Oh wait I read on, and that author does claim to be the originator.
37: That's pretty much my default way of going through life. That may explain why there's not much conflict or friendship in my life.
Snowbirds who are resident elsewhere are not counted ( although I suspect there are a whole raft of counting issues in various arenas that come up in a place like Florida with a big seasonal influx not sure what the standard is).
We have similar issues here, and the standard does seem to be counting people by their place of residence regardless of where they contracted the virus. Some of our earliest cases, including the first death, were Alaska residents who contracted it out of state. I'm sure we'll start seeing some in the other direction once the summer fishing season starts.
In this study in a St. Louis hospital, adult viral pneumonia was 24% flu, 24% rhinoviruses/enteroviruses (taxonomically they are basically the same thing), 13% parainfluenza virus (not a form of influenza), 11% RSV, 9% coronavirus (yes, the normal ones that give us colds), etc.
This may help answer heebie's question about what symptomatic people who test negative for COVID actually have.

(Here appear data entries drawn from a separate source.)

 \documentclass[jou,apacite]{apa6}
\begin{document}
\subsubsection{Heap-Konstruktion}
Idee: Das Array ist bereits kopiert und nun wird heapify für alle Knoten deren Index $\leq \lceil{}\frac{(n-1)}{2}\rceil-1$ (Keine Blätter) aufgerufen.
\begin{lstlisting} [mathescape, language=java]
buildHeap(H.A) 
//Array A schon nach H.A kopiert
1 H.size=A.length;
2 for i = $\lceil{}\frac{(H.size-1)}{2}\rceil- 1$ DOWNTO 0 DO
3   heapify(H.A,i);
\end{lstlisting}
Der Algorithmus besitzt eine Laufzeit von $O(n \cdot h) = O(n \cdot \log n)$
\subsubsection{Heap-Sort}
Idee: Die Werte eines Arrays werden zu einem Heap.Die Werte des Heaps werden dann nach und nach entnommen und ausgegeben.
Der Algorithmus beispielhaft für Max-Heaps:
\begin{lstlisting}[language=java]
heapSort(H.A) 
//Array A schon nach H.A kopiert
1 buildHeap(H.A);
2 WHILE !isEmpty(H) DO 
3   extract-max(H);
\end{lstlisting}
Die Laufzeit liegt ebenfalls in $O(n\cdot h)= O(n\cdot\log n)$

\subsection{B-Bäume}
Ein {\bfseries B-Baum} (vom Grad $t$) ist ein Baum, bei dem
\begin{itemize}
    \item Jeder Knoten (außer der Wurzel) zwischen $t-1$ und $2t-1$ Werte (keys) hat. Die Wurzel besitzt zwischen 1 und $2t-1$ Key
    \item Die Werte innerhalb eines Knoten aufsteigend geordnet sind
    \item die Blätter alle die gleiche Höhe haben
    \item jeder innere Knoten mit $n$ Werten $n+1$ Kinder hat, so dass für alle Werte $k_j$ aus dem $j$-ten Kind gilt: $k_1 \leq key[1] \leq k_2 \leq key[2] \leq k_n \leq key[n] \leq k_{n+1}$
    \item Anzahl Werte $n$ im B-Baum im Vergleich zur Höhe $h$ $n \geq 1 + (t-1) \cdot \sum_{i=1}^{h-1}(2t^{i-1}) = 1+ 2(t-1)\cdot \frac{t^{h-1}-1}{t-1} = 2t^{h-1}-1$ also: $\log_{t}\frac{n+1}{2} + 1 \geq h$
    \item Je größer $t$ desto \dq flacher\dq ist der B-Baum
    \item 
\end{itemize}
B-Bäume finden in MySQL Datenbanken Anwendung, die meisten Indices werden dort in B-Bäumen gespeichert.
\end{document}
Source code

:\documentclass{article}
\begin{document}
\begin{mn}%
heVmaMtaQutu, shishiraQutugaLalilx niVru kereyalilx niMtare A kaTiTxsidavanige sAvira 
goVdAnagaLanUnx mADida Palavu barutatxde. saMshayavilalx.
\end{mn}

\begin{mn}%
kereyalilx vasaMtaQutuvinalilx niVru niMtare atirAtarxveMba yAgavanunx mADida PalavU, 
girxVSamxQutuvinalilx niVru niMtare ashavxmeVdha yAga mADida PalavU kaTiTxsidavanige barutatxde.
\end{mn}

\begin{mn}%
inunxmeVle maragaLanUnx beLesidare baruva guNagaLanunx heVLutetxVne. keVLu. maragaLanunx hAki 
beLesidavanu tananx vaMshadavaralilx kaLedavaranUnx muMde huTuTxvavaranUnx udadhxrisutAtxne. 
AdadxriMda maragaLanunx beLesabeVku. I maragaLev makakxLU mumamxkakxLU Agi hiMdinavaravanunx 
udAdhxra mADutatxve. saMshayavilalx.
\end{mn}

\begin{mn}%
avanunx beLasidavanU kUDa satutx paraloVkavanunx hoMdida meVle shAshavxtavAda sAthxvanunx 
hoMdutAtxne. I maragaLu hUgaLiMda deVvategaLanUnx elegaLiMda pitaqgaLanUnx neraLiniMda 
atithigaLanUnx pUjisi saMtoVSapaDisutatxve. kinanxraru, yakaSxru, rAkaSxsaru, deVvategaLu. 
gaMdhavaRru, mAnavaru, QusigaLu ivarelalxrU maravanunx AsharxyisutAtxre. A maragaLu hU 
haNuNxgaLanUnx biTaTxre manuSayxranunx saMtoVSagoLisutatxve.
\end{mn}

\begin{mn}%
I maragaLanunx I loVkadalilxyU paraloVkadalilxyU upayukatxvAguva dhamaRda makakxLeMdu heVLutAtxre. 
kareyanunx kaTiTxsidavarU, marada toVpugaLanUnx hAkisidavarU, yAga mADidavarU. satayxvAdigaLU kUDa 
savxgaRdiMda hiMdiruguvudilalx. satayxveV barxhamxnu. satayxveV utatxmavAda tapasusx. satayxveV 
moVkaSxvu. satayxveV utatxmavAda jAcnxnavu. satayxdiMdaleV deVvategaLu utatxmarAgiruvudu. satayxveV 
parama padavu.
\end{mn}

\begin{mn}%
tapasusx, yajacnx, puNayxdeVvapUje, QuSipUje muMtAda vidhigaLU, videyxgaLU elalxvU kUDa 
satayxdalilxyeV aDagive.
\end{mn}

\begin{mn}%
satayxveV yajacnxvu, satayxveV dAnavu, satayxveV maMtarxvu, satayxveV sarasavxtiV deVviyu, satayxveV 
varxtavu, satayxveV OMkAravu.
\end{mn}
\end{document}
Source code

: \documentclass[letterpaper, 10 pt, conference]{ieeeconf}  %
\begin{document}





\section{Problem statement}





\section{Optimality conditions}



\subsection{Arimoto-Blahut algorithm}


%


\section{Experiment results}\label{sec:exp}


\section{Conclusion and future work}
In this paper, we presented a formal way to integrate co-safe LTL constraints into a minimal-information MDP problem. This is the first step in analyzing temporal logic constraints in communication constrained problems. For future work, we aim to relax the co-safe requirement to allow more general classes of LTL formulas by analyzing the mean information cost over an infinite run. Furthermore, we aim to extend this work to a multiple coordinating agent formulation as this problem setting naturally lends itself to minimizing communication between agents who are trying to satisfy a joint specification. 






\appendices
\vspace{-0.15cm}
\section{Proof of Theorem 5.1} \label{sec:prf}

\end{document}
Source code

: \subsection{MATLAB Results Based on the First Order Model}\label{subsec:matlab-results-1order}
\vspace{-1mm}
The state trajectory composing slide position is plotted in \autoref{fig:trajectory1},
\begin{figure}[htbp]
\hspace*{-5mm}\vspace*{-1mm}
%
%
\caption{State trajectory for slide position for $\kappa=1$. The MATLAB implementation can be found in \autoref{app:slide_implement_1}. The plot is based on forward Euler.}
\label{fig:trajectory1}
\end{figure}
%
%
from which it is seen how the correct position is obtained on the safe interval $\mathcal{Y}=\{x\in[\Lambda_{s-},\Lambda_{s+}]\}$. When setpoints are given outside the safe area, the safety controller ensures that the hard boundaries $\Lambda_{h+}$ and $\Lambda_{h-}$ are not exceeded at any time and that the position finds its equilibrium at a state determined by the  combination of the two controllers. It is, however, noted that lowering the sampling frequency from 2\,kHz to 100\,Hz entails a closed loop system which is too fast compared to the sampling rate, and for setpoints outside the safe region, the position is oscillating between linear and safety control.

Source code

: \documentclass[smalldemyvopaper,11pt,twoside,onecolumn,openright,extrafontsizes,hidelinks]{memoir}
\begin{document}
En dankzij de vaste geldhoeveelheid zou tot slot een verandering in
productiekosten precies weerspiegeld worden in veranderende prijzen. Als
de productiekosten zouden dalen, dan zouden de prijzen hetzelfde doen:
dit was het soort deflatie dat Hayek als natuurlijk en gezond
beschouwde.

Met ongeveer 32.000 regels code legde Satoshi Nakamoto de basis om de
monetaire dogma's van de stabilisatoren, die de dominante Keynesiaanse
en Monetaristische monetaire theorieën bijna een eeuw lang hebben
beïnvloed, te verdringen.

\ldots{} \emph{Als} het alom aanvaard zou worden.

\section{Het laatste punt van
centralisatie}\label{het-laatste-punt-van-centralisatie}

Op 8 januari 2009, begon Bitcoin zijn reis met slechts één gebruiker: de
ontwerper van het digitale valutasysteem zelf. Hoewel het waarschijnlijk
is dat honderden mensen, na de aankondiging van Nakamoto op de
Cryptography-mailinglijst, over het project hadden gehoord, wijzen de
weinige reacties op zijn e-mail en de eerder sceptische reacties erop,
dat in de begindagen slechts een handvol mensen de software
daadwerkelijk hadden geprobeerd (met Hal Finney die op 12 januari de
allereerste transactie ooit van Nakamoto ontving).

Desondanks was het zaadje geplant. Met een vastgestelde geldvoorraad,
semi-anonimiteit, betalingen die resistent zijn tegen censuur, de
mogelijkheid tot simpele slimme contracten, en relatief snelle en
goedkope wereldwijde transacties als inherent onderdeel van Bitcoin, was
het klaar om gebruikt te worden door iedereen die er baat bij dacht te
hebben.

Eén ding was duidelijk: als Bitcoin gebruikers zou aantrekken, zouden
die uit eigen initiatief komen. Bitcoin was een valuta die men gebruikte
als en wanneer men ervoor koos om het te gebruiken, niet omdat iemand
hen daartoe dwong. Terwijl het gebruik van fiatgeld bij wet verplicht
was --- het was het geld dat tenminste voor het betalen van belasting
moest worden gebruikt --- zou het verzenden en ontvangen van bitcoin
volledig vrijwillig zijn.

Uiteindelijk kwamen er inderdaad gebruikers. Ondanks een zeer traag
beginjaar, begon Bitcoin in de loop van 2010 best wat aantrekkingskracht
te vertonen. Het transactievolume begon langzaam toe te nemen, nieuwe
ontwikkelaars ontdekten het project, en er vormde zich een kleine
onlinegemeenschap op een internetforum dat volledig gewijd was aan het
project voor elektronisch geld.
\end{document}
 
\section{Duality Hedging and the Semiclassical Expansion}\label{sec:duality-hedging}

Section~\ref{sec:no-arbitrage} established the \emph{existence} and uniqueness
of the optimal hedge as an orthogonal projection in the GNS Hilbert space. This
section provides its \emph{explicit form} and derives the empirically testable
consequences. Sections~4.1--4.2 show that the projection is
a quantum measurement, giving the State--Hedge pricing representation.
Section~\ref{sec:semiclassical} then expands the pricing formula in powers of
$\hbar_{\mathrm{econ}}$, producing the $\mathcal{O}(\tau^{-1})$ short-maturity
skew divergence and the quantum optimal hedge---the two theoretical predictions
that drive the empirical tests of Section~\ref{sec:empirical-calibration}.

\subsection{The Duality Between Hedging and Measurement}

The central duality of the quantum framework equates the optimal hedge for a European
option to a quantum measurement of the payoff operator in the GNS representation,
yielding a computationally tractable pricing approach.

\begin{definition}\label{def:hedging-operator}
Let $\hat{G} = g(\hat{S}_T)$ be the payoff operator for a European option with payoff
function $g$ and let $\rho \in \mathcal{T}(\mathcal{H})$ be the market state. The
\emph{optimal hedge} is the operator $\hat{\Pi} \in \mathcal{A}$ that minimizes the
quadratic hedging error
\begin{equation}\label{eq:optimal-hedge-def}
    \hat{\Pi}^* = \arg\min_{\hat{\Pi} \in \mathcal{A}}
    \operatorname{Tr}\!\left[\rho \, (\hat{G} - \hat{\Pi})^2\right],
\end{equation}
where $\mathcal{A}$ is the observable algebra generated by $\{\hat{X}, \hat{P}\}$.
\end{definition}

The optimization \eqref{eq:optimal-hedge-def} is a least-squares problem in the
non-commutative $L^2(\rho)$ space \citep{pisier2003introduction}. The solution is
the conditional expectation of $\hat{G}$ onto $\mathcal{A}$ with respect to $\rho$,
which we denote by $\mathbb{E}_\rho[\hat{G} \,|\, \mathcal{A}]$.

There are a lot of options!
Still! At rates far exceeding covid?!
Sure, why not? COVID isn't that widespread, when compared to every other respiratory infection that's circulating all the time.
Also don't something like 10%-20% of the people with negative test results just have COVID and a false negative test?
Ah, no, of course that's 10%-20% *of the people with COVID*, not of the people taking the test.
43: but how are they circulating during mass quarantine?!
Within households? Via grocery stores etc.? It's not like people are on complete solitary-confinement lockdown all the time.
Yes, but they're effective enough to have shut down Covid pretty well.
Covid is more rare, so harder to get.
Pretty well, but not 100%, and the same is presumably true for any individual one of the other numerous respiratory infections out there. Even at reduced incidence, adding them all up leaves a lot going on.
50K deaths from pneumonia in the country per year. So let's say 5K in Texas. So lets say 400/month. 75% of those are non-flu, so 300/month. My county is 230K people out of 30 million, so about .7% of Texas population. So that would put us at about 2 deaths per month. Which is double the number of covid deaths we've seen. So Teo is right!
UNLESS that 50K is another nefarious CDC estimate.
People have lots of problems that are fatal by way of pneumonia. You get weak, but you can't die of being weak. You go until your heart stops or you can't keep your lungs clear.
It's a cunning scheme by the CDC to ramp up pneumonia deaths to support their numbers.
I keep reverting back to the excess deaths graphs. I feel like those are much more in your face. I have two screenshots on my phone and I keep reposting them in comments.
57: Some percentage of those are people who had heart attacks and strokes who could not get care because health systems were overwhelmed. Italy and probably NY, NJ fall under that category. In MA, I don't think we lack capacity to provide urgent and emergent care - our hospitals are kind of empty - but people are afraid to come in - and some are probably dying at home.
I think for most policy questions, basically anything other trying to do epidemiology specifically (e.g. estimating various parameters), excess deaths caused by health systems being overwhelmed should count as deaths caused by COVID.
Plus, I've seen things saying that the covid is causing strokes and heart blockages.
60: Yes, it's hard to tease out. But there also appear to be people who are choosing not to
Go to the hospital and trying to tough it out. Cardiology departments that go a whole weekend without a single MI presenting, and they have the staff to manage it.